Диалог для Достоевского едва ли в той же мере ценен, как и для Бахтина; в «Бесах» он показывает, как диалоги могут стать «бесовскими» и как любая вотчина свободной воли может стать зоной влияния агентов-провокаторов. «Диалог» Верховенского и Ставрогина скрепляет их конспиративный пакт, который в данном случае заключается в укреплении самой теории заговора и в хранении тайны, состоящей в том, что никакой тайны в действительности не существует.

Дискуссии для Верховенского неприемлемы, а диалог — это лишь шаг к реализации его идеи революционного освобождения. Первый шаг — это «politique du pire», а точнее — тотальная дестабилизация реальности. Здесь Петр может применить шигалевский план рационального освобождения: «Каждый член общества смотрит один за другим и обязан доносом. Каждый принадлежит всем, а все каждому. Все рабы и в рабстве равны. В крайних случаях клевета и убийство, а главное — равенство. <…> Высшие способности <…> изгоняют или казнят. Цицерону отрезывается язык, Копернику выкалывают глаза, Шекспир побивается каменьями — вот шигалевщина!»[556] Мечтая об абсолютной свободе, Шигалев приходит к абсолютному деспотизму.

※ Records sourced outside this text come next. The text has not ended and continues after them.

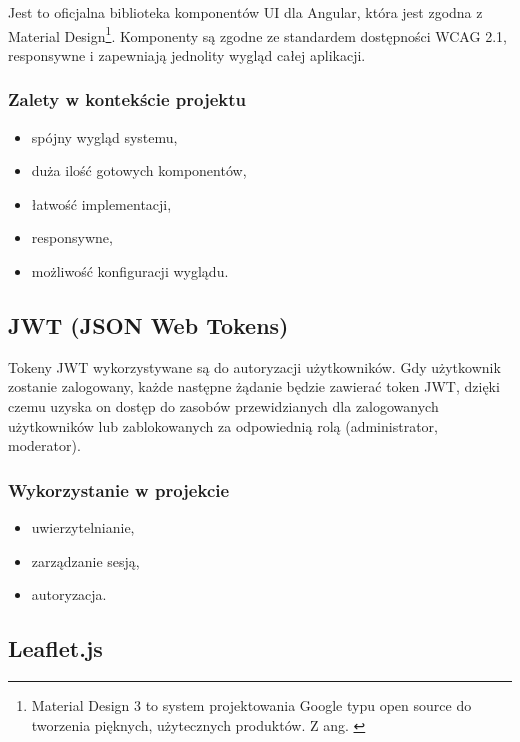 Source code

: Jest to oficjalna biblioteka komponentów UI dla Angular, która jest zgodna z Material Design\footnote{Material Design 3 to system projektowania Google typu open source do tworzenia pięknych, użytecznych produktów. Z ang. \cite{material_design}}.
Komponenty są zgodne ze standardem dostępności WCAG 2.1, responsywne i zapewniają jednolity wygląd całej aplikacji.

\subsubsection{Zalety w kontekście projektu}
\begin{itemize}
	\item spójny wygląd systemu,
	\item duża ilość gotowych komponentów,
	\item łatwość implementacji,
	\item responsywne,
	\item możliwość konfiguracji wyglądu.
\end{itemize}

\subsection{JWT (JSON Web Tokens)}

Tokeny JWT wykorzystywane są do autoryzacji użytkowników. Gdy użytkownik zostanie zalogowany, każde następne żądanie będzie zawierać token JWT, dzięki czemu uzyska on dostęp do zasobów przewidzianych dla zalogowanych użytkowników lub zablokowanych za odpowiednią rolą (administrator, moderator).

\subsubsection{Wykorzystanie w projekcie}

\begin{itemize}
	\item uwierzytelnianie,
	\item zarządzanie sesją,
	\item autoryzacja.
\end{itemize}

\subsection{Leaflet.js}
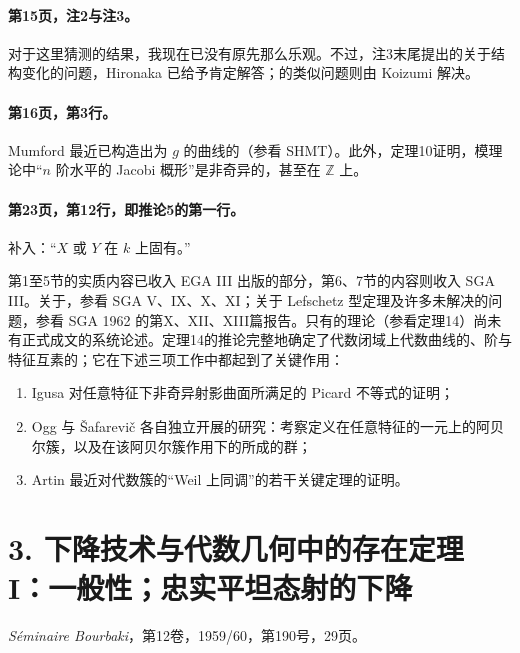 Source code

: \paragraph{第15页，注2与注3。}对于这里猜测的结果，我现在已没有原先那么乐观。不过，注3末尾提出的关于结构变化的问题，Hironaka 已给予肯定解答；的类似问题则由 Koizumi 解决。

\paragraph{第16页，第3行。}Mumford 最近已构造出为 $g$ 的曲线的（参看 SHMT）。此外，定理10证明，模理论中“$n$ 阶水平的 Jacobi 概形”是非奇异的，甚至在 $\mathbb Z$ 上。

\paragraph{第23页，第12行，即推论5的第一行。}补入：“$X$ 或 $Y$ 在 $k$ 上固有。”

第1至5节的实质内容已收入 EGA III 出版的部分，第6、7节的内容则收入 SGA III。关于，参看 SGA V、IX、X、XI；关于 Lefschetz 型定理及许多未解决的问题，参看 SGA 1962 的第X、XII、XIII篇报告。只有的理论（参看定理14）尚未有正式成文的系统论述。定理14的推论完整地确定了代数闭域上代数曲线的、阶与特征互素的；它在下述三项工作中都起到了关键作用：
\begin{enumerate}[label=\arabic*°]
\item Igusa 对任意特征下非奇异射影曲面所满足的 Picard 不等式的证明；
\item Ogg 与 Šafarevič 各自独立开展的研究：考察定义在任意特征的一元上的阿贝尔簇，以及在该阿贝尔簇作用下的所成的群；
\item Artin 最近对代数簇的“Weil 上同调”的若干关键定理的证明。
\end{enumerate}

\section*{3. 下降技术与代数几何中的存在定理 I：一般性；忠实平坦态射的下降}
\noindent\textit{Séminaire Bourbaki}，第12卷，1959/60，第190号，29页。

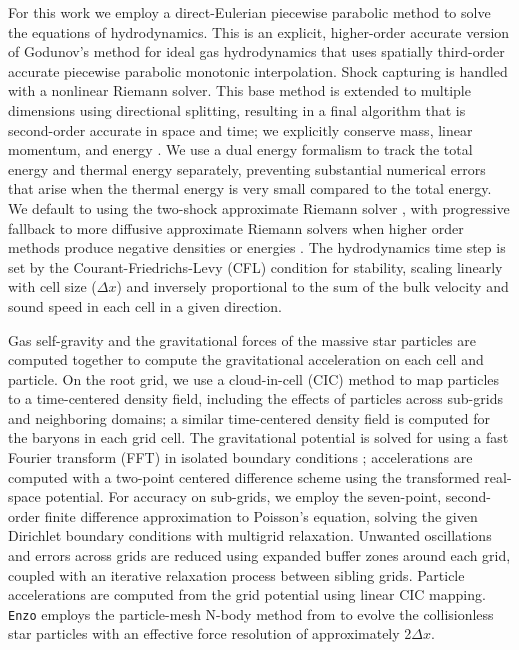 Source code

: \documentclass[12pt]{article} %
\begin{document}
For this work we employ a direct-Eulerian piecewise parabolic method \citep{ColellaWoodward1984, Bryan1995} to solve the equations of hydrodynamics. This is an explicit, higher-order accurate version of Godunov's method for ideal gas hydrodynamics that uses spatially third-order accurate piecewise parabolic monotonic interpolation. Shock capturing is handled with a nonlinear Riemann solver. This base method is extended to multiple dimensions using directional splitting, resulting in a final algorithm that is second-order accurate in space and time; we explicitly conserve mass, linear momentum, and energy \citep{Hawley1984, NormanWinkler1986}. We use a dual energy formalism to track the total energy and thermal energy separately, preventing substantial numerical errors that arise when the thermal energy is very small compared to the total energy. We default to using the two-shock approximate Riemann solver \citep{Toro1997}, with progressive fallback to more diffusive approximate Riemann solvers when higher order methods produce negative densities or energies \citep{LemasterStone2009}. 
The hydrodynamics time step is set by the Courant-Friedrichs-Levy (CFL) condition for stability, scaling linearly with cell size ($\Delta x$) and inversely proportional to the sum of the bulk velocity and sound speed in each cell in a given direction. 

Gas self-gravity and the gravitational forces of the massive star particles are computed together to compute the gravitational acceleration on each cell and particle. On the root grid, we use a cloud-in-cell (CIC) method \citep{HockneyEastwood1988} to map particles to a time-centered density field, including the effects of particles across sub-grids and neighboring domains; a similar time-centered density field is computed for the baryons in each grid cell. The gravitational potential is solved for using a fast Fourier transform (FFT) in isolated boundary conditions \citep{James1977}; accelerations are computed with a two-point centered difference scheme using the transformed real-space potential. For accuracy on sub-grids, we employ the seven-point, second-order finite difference approximation to Poisson's equation, solving the given Dirichlet boundary conditions with multigrid relaxation. Unwanted oscillations and errors across grids are reduced using expanded buffer zones around each grid, coupled with an iterative relaxation process between sibling grids. Particle accelerations are computed from the grid potential using linear CIC mapping. \texttt{Enzo} employs the particle-mesh N-body method from \cite{HockneyEastwood1988} to evolve the collisionless star particles with an effective force resolution of approximately 2$\Delta x$.
\end{document}

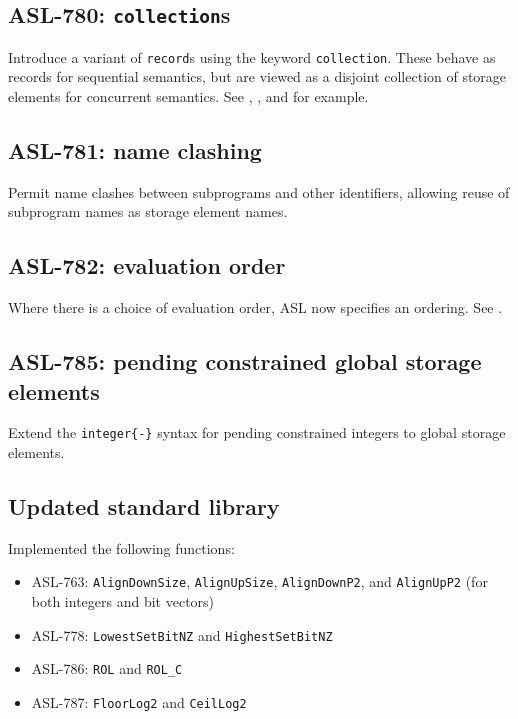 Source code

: \subsection{ASL-780: \texttt{collection}s}
Introduce a variant of \texttt{record}s using the keyword \texttt{collection}.
These behave as records for sequential semantics, but are viewed as a disjoint collection of storage elements for concurrent semantics.
See , , and  for example.

\subsection{ASL-781: name clashing}
Permit name clashes between subprograms and other identifiers, allowing reuse of subprogram names as storage element names.

\subsection{ASL-782: evaluation order}
Where there is a choice of evaluation order, ASL now specifies an ordering.
See .

\subsection{ASL-785: pending constrained global storage elements}
Extend the \texttt{integer\{-\}} syntax for pending constrained integers to global storage elements.

\subsection{Updated standard library}
Implemented the following functions:
\begin{itemize}
  \item ASL-763: \texttt{AlignDownSize}, \texttt{AlignUpSize}, \texttt{AlignDownP2}, and \texttt{AlignUpP2} (for both integers and bit vectors)
  \item ASL-778: \texttt{LowestSetBitNZ} and \texttt{HighestSetBitNZ}
  \item ASL-786: \texttt{ROL} and \texttt{ROL\_C}
  \item ASL-787: \texttt{FloorLog2} and \texttt{CeilLog2}
\end{itemize}

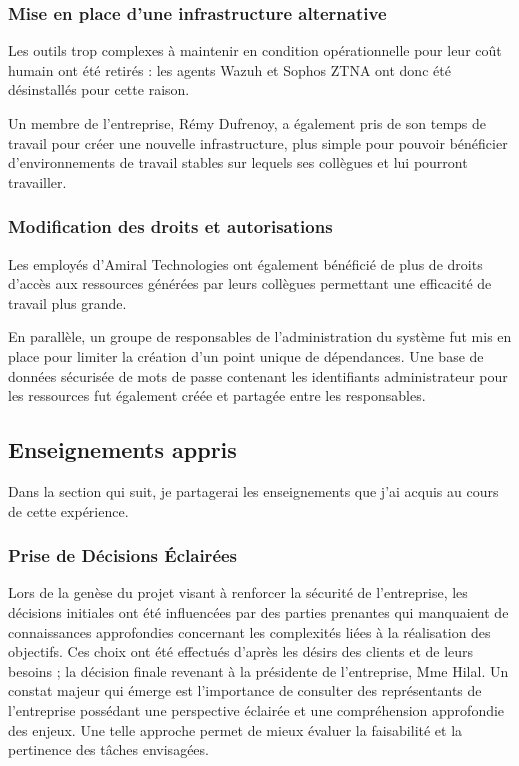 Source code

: \subsubsection{Mise en place d'une infrastructure alternative}
Les outils trop complexes à maintenir en condition opérationnelle pour leur coût humain ont été retirés : les agents Wazuh et Sophos ZTNA ont donc été désinstallés pour cette raison.

Un membre de l'entreprise, Rémy Dufrenoy, a également pris de son temps de travail pour créer une nouvelle infrastructure, plus simple pour pouvoir bénéficier d'environnements de travail stables sur lequels ses collègues et lui pourront travailler.

\subsubsection{Modification des droits et autorisations}
Les employés d'Amiral Technologies ont également bénéficié de plus de droits d'accès aux ressources générées par leurs collègues permettant une efficacité de travail plus grande.

En parallèle, un groupe de responsables de l'administration du système fut mis en place pour limiter la création d'un point unique de dépendances.
Une base de données sécurisée de mots de passe contenant les identifiants administrateur pour les ressources fut également créée et partagée entre les responsables.

\subsection{Enseignements appris}
Dans la section qui suit, je partagerai les enseignements que j'ai acquis au cours de cette expérience.
\subsubsection{Prise de Décisions Éclairées}



Lors de la genèse du projet visant à renforcer la sécurité de l'entreprise, les décisions initiales ont été influencées par des parties prenantes qui manquaient de connaissances approfondies concernant les complexités liées à la réalisation des objectifs.
Ces choix ont été effectués d'après les désirs des clients et de leurs besoins ; la décision finale revenant à la présidente de l'entreprise, Mme Hilal.
Un constat majeur qui émerge est l'importance de consulter des représentants de l'entreprise possédant une perspective éclairée et une compréhension approfondie des enjeux.
Une telle approche permet de mieux évaluer la faisabilité et la pertinence des tâches envisagées.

После такого первого этапа Петр предполагает второй: спасение русской красоты с помощью прекрасного царевича Ставрогина, «но в стаде должно быть равенство, и вот шигалевщина»:

<…> Затуманится Русь, заплачет земля по старым богам… Ну-с, тут-то мы и пустим… Кого?

— Кого?

— Ивана-Царевича.

— Кого-о?

— Ивана-Царевича; вас, вас!

Ставрогин подумал с минуту.

— Самозванца? — вдруг спросил он, в глубоком удивлении смотря на исступленного. — Э! так вот наконец ваш план[557].

Логика заговора Петра состоит в том, чтобы шантажировать абсолютно всех и следить за тем, чтобы никто не оставался нетронутым и за пределами его конспиративной сети. Персонажи, которые не говорят на языке заговорщиков, — Шатов и Кириллов — «русские мальчики» «с ореолами жертв», не застрахованы от соблазна освобождения, превратившегося в деспотизм. Достоевский так описывает уготованную им возможную западню: «в моем романе „Бесы“ я попытался изобразить те многоразличные и разнообразные мотивы, по которым даже чистейшие сердцем и простодушнейшие люди могут быть привлечены к совершению такого же чудовищного злодейства. Вот в том-то и ужас, что у нас можно сделать самый пакостный и мерзкий поступок, не будучи вовсе иногда мерзавцем!» Шатов и Кириллов попали в паутину; их идеализм и серьезная, самоотверженная натура не дают противоядия от конспиративной фантасмагории. В романе оба героя погибают: один падет жертвой коллектива, другой — сам принесет себя в жертву. Единственный из реально оставшихся в живых — рассказчик Горлов — человек умеренных взглядов и весьма редкий в художественном мире Достоевского повествователь.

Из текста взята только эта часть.